Wiltshire is predominantly a rural county, meaning there is a higher concern around animal disease than perhaps in some other areas of the UK, with agriculture and farming being a major local industry. The impacts of a widespread animal disease outbreak can have severe consequences on our local economy and environment, with work constantly going on in the background to ensure any outbreaks are limited and eradicated as quickly as possible.
Reading over the diseases above, you may remember a few of them, be that Swine Flu from 2009, Foot and Mouth from 2001 or even Anthrax from 2015. What this shows us is that animal disease will always be present and that we are likely to see further outbreaks in the future.
Some detail on a past example can be seen below:
Foot and Mouth 2001
Foot and mouth affects cattle and causes blisters under the hooves and inside the mouth alongside possible lameness and problems feeding. It is very infectious, and this prompted the massive cull across the country. Some key points can be seen below:
- First case discovered in an abattoir in Essex in February 2001 with further cases discovered across the country in the same week
- Officially 2000 cases reported
- Each case meant a farm having to cull their cattle and burn the carcases
- By the last case in September 2001 over 6 million sheep, cattle and pigs had been slaughtered
- Still unknown exactly how the disease entered the UK
- Before 2001 the last major outbreak in the UK was in 1967
In addition to the farm animals culled when a case was discovered, animals in the surrounding areas were also affected. Exclusion zones caused large areas of the countryside to be effectively closed off which then had a huge detrimental effect on tourism and many livelihoods. Many who worked in the farming industry had their way of life completely turned upside down notwithstanding the emotional stress of losing animals.
Reforms have been made to reduce the likelihood of Foot and Mouth returning again, such as banning animal feeding on catering waste and increased monitoring of disease outbreaks across the world. In 2007, a further case was confirmed but lessons had been learnt and the impact was greatly reduced due to timely actions on culling and exclusion zones.
It is always said we learn from real life experience and the farming sector has advanced in the following years with improved identification and tracking of animals, contingency planning and advances in disease control. In addition, multi-agency partners now work with animal health experts to plan and exercise outbreak management to make sure we are as ready as we possibly can be.
Reference Source: When foot-and-mouth disease stopped the UK in its tracks - BBC News
What are we doing about it in the LRF?
As seen above, the LRF works with the Local Authority Animal Health teams on planning, training and exercising around possible outbreaks. Different scenarios are tested depending on the local risks and then recommendations are made to ensure learning is always captured and changes made to procedure. Exercises can take the form of tabletop (paper based) scenario or occasionally larger scale ‘live’ exercises where a scenario is played out in person with equipment, animals and people.
In addition to this, the LRF also works with APHA, whose main aim is to protect the health and welfare of animals, alongside the public from disease.

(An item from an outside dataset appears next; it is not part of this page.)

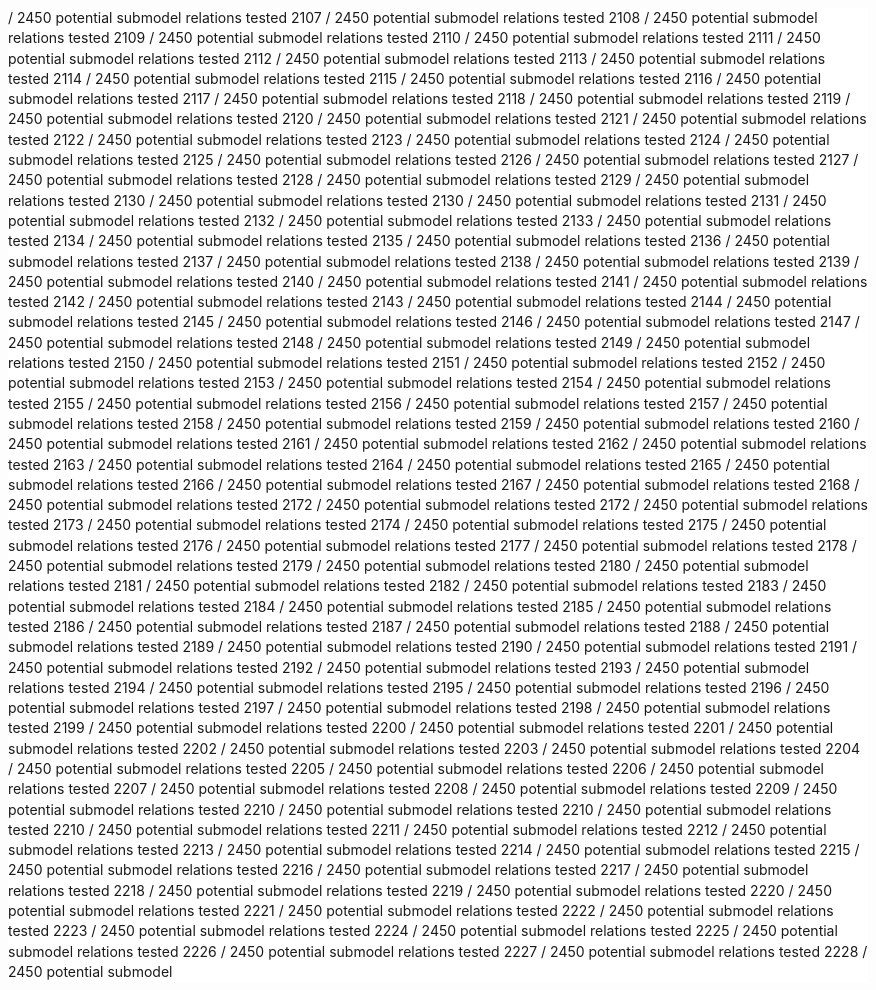 / 2450 potential submodel relations tested 2107 / 2450 potential submodel relations tested 2108 / 2450 potential submodel relations tested 2109 / 2450 potential submodel relations tested 2110 / 2450 potential submodel relations tested 2111 / 2450 potential submodel relations tested 2112 / 2450 potential submodel relations tested 2113 / 2450 potential submodel relations tested 2114 / 2450 potential submodel relations tested 2115 / 2450 potential submodel relations tested 2116 / 2450 potential submodel relations tested 2117 / 2450 potential submodel relations tested 2118 / 2450 potential submodel relations tested 2119 / 2450 potential submodel relations tested 2120 / 2450 potential submodel relations tested 2121 / 2450 potential submodel relations tested 2122 / 2450 potential submodel relations tested 2123 / 2450 potential submodel relations tested 2124 / 2450 potential submodel relations tested 2125 / 2450 potential submodel relations tested 2126 / 2450 potential submodel relations tested 2127 / 2450 potential submodel relations tested 2128 / 2450 potential submodel relations tested 2129 / 2450 potential submodel relations tested 2130 / 2450 potential submodel relations tested 2130 / 2450 potential submodel relations tested 2131 / 2450 potential submodel relations tested 2132 / 2450 potential submodel relations tested 2133 / 2450 potential submodel relations tested 2134 / 2450 potential submodel relations tested 2135 / 2450 potential submodel relations tested 2136 / 2450 potential submodel relations tested 2137 / 2450 potential submodel relations tested 2138 / 2450 potential submodel relations tested 2139 / 2450 potential submodel relations tested 2140 / 2450 potential submodel relations tested 2141 / 2450 potential submodel relations tested 2142 / 2450 potential submodel relations tested 2143 / 2450 potential submodel relations tested 2144 / 2450 potential submodel relations tested 2145 / 2450 potential submodel relations tested 2146 / 2450 potential submodel relations tested 2147 / 2450 potential submodel relations tested 2148 / 2450 potential submodel relations tested 2149 / 2450 potential submodel relations tested 2150 / 2450 potential submodel relations tested 2151 / 2450 potential submodel relations tested 2152 / 2450 potential submodel relations tested 2153 / 2450 potential submodel relations tested 2154 / 2450 potential submodel relations tested 2155 / 2450 potential submodel relations tested 2156 / 2450 potential submodel relations tested 2157 / 2450 potential submodel relations tested 2158 / 2450 potential submodel relations tested 2159 / 2450 potential submodel relations tested 2160 / 2450 potential submodel relations tested 2161 / 2450 potential submodel relations tested 2162 / 2450 potential submodel relations tested 2163 / 2450 potential submodel relations tested 2164 / 2450 potential submodel relations tested 2165 / 2450 potential submodel relations tested 2166 / 2450 potential submodel relations tested 2167 / 2450 potential submodel relations tested 2168 / 2450 potential submodel relations tested 2172 / 2450 potential submodel relations tested 2172 / 2450 potential submodel relations tested 2173 / 2450 potential submodel relations tested 2174 / 2450 potential submodel relations tested 2175 / 2450 potential submodel relations tested 2176 / 2450 potential submodel relations tested 2177 / 2450 potential submodel relations tested 2178 / 2450 potential submodel relations tested 2179 / 2450 potential submodel relations tested 2180 / 2450 potential submodel relations tested 2181 / 2450 potential submodel relations tested 2182 / 2450 potential submodel relations tested 2183 / 2450 potential submodel relations tested 2184 / 2450 potential submodel relations tested 2185 / 2450 potential submodel relations tested 2186 / 2450 potential submodel relations tested 2187 / 2450 potential submodel relations tested 2188 / 2450 potential submodel relations tested 2189 / 2450 potential submodel relations tested 2190 / 2450 potential submodel relations tested 2191 / 2450 potential submodel relations tested 2192 / 2450 potential submodel relations tested 2193 / 2450 potential submodel relations tested 2194 / 2450 potential submodel relations tested 2195 / 2450 potential submodel relations tested 2196 / 2450 potential submodel relations tested 2197 / 2450 potential submodel relations tested 2198 / 2450 potential submodel relations tested 2199 / 2450 potential submodel relations tested 2200 / 2450 potential submodel relations tested 2201 / 2450 potential submodel relations tested 2202 / 2450 potential submodel relations tested 2203 / 2450 potential submodel relations tested 2204 / 2450 potential submodel relations tested 2205 / 2450 potential submodel relations tested 2206 / 2450 potential submodel relations tested 2207 / 2450 potential submodel relations tested 2208 / 2450 potential submodel relations tested 2209 / 2450 potential submodel relations tested 2210 / 2450 potential submodel relations tested 2210 / 2450 potential submodel relations tested 2210 / 2450 potential submodel relations tested 2211 / 2450 potential submodel relations tested 2212 / 2450 potential submodel relations tested 2213 / 2450 potential submodel relations tested 2214 / 2450 potential submodel relations tested 2215 / 2450 potential submodel relations tested 2216 / 2450 potential submodel relations tested 2217 / 2450 potential submodel relations tested 2218 / 2450 potential submodel relations tested 2219 / 2450 potential submodel relations tested 2220 / 2450 potential submodel relations tested 2221 / 2450 potential submodel relations tested 2222 / 2450 potential submodel relations tested 2223 / 2450 potential submodel relations tested 2224 / 2450 potential submodel relations tested 2225 / 2450 potential submodel relations tested 2226 / 2450 potential submodel relations tested 2227 / 2450 potential submodel relations tested 2228 / 2450 potential submodel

Much of the response to an outbreak will be led and guided by APHA so all planning, training and exercising is completed in liaison and partnership between the LRF and APHA.
What can you do about it?
The most important thing that the public can do is act responsibly. It is also important to understand the consequences of animal disease and the need to act quickly if we suspect anything. It is not just the animals themselves that might be affected as the impact could be much wider effecting local tourism and the total loss of a farmer’s livelihood.
Should we ever suspect that an animal has a notifiable disease it must be immediately reported to DEFRA’s Rural Services helpline on 03000 200 301.